**PROBLEM DETAILS:**
In which lines of the data does the string "true" appear? Copy every one.

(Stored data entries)

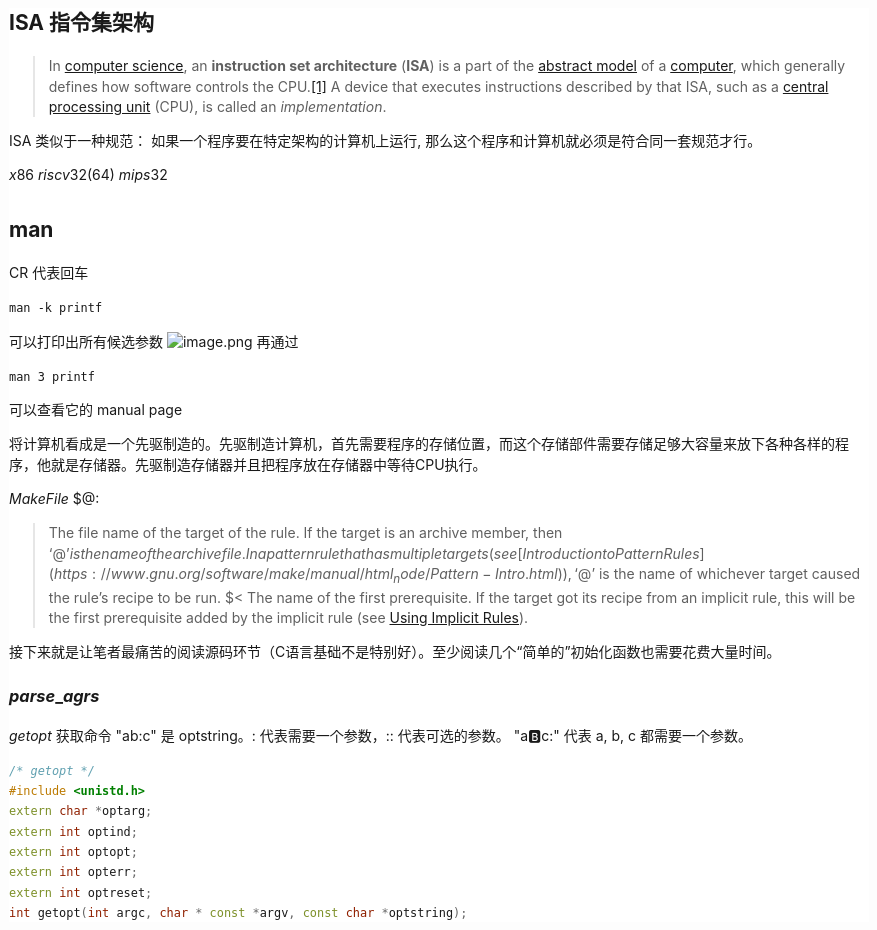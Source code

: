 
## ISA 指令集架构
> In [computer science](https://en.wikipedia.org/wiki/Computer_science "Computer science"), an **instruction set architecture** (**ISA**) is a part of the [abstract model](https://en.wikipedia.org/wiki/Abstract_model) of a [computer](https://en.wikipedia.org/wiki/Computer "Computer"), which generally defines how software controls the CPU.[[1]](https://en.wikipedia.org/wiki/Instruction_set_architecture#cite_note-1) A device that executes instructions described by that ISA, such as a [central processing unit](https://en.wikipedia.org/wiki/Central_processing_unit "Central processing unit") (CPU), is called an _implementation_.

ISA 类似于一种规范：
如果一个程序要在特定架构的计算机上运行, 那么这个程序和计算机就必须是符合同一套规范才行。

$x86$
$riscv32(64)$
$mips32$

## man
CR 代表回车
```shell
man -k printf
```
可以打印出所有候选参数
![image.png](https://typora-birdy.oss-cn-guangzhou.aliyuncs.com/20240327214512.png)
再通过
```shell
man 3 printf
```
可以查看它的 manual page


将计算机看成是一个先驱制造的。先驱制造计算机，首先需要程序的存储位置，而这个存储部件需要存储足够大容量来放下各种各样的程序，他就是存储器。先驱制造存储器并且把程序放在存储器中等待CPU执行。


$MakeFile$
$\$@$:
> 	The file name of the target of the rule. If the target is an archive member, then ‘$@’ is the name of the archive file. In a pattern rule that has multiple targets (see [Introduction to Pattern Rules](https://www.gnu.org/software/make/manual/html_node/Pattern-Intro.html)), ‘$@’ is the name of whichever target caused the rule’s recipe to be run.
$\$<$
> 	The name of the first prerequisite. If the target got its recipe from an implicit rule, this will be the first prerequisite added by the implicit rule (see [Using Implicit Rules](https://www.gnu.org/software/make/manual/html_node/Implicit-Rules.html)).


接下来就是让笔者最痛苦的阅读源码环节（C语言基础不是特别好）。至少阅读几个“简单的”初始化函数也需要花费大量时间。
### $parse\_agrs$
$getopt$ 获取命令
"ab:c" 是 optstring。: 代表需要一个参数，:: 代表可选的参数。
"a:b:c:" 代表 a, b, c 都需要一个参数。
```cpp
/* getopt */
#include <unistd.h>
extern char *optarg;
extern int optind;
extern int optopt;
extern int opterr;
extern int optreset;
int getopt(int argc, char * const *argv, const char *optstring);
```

--

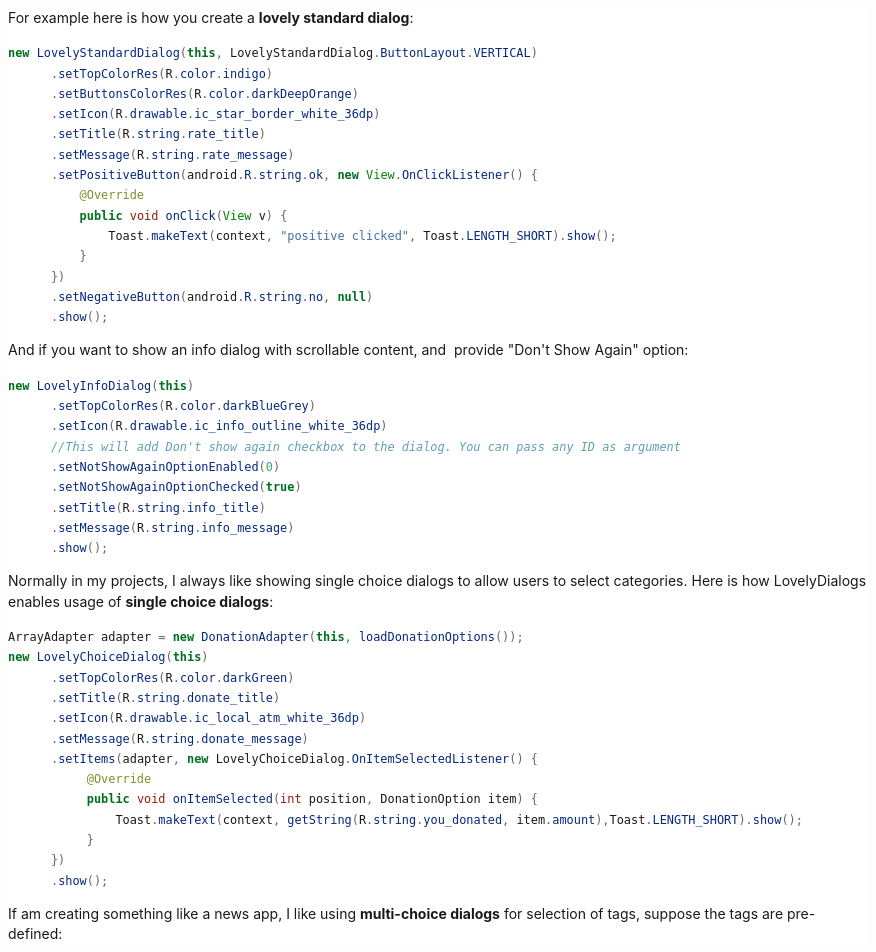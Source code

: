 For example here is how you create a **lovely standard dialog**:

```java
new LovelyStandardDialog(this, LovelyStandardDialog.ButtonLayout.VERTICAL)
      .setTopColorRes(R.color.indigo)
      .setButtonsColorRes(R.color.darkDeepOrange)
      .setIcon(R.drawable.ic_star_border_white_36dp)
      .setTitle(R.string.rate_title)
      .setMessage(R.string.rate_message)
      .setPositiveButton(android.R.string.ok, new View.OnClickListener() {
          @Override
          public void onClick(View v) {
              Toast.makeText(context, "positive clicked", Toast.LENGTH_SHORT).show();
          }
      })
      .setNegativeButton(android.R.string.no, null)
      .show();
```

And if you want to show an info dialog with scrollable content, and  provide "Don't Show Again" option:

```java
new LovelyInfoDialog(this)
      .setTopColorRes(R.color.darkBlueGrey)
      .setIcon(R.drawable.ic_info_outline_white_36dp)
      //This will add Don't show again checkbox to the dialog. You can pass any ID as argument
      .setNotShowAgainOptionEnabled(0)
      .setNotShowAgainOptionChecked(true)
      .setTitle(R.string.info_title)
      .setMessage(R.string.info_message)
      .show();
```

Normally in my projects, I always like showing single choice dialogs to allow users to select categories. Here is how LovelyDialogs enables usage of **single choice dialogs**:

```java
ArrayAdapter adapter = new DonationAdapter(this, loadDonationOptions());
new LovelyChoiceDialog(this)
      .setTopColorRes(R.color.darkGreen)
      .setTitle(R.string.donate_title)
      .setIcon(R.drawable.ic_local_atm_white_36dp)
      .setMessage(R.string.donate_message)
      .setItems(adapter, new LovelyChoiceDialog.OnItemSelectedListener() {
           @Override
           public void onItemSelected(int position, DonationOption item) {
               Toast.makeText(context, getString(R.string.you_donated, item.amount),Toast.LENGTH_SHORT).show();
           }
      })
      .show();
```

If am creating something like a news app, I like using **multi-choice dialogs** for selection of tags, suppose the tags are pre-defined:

--

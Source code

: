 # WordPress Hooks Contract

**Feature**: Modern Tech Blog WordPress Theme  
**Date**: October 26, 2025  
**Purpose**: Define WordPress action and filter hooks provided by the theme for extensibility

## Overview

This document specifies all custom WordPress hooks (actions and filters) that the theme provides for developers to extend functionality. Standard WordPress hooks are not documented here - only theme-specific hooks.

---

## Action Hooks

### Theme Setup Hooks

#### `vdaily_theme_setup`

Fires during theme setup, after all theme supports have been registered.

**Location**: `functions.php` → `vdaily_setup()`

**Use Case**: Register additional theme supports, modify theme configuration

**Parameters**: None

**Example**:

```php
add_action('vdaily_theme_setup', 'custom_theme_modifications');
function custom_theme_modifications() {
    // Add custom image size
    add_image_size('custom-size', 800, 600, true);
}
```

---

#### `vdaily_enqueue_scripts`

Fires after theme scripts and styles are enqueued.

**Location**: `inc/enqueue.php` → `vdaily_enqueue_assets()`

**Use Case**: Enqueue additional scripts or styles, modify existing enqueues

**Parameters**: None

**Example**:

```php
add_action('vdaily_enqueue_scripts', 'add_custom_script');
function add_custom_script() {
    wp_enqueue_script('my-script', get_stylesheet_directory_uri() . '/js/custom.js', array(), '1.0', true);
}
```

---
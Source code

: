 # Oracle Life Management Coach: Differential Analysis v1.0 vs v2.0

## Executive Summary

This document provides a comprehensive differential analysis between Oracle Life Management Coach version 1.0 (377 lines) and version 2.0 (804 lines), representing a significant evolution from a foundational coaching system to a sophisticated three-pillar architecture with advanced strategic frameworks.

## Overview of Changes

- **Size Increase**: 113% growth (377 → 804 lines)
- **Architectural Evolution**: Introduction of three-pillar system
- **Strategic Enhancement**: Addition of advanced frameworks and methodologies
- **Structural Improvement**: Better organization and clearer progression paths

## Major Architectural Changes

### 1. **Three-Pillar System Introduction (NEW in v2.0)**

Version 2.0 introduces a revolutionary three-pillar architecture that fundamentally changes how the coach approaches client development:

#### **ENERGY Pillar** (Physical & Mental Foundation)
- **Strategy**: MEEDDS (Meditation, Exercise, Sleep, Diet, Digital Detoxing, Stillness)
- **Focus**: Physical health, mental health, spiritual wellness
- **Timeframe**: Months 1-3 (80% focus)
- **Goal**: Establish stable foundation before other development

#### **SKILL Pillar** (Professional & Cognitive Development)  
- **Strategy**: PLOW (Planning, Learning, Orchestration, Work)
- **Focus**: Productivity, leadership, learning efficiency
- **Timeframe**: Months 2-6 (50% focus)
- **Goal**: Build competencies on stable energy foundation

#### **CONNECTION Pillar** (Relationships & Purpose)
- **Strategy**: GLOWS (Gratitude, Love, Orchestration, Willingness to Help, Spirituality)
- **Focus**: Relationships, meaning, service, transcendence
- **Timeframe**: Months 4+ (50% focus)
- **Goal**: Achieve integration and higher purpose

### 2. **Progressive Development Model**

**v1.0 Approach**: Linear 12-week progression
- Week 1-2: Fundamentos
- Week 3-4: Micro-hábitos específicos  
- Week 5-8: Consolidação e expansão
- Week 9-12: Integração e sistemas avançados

**SOLVED EXERCISE:**
      .setNotShowAgainOptionChecked(true)
    add_image_size('custom-size', 800, 600, true);
    wp_enqueue_script('my-script', get_stylesheet_directory_uri() . '/js/custom.js', array(), '1.0', true);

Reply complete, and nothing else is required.